* _Work to be completed_: With the records below as input, work out how many lines include the word "width". Give only the number.

Dataset entries
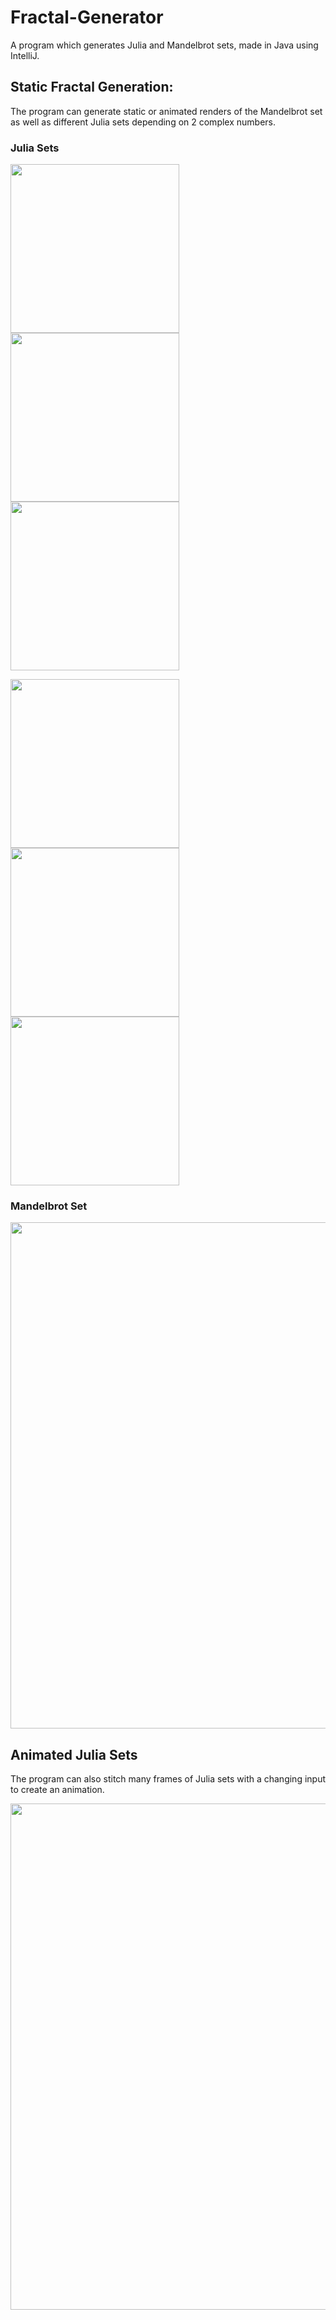 # Fractal-Generator
A program which generates Julia and Mandelbrot sets, made in Java using IntelliJ.

## Static Fractal Generation:
The program can generate static or animated renders of the Mandelbrot set as well as different Julia sets depending on 2 complex numbers.

### Julia Sets
<p float="left">
  <img src="https://cdn.discordapp.com/attachments/488370207409045525/994490488944083004/image_copy_5.png" width="270" />
  <img src="https://cdn.discordapp.com/attachments/807059565937688586/994291768038277140/image.png" width="270" /> 
  <img src="https://cdn.discordapp.com/attachments/807059565937688586/994291767593668688/image_copy_7.png" width="270" />
</p>
<p float="left">
  <img src="https://cdn.discordapp.com/attachments/807059565937688586/994291767811780718/image_copy.png" width="270" />
  <img src="https://cdn.discordapp.com/attachments/807059565937688586/994291766436036730/image_copy_3.png" width="270" /> 
  <img src="https://cdn.discordapp.com/attachments/807059565937688586/994634290883215461/image.png" width="270" />
</p>

### Mandelbrot Set
<img src="https://user-images.githubusercontent.com/64125245/180596196-98d3bf77-541e-476b-9172-87e4f93de48e.png" width="810" />

## Animated Julia Sets
The program can also stitch many frames of Julia sets with a changing input to create an animation.

<img src="https://user-images.githubusercontent.com/64125245/180596269-d2c4e604-5140-497a-9ac1-11a5c2e8667b.gif" width="810" />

* _Result of the task_: 8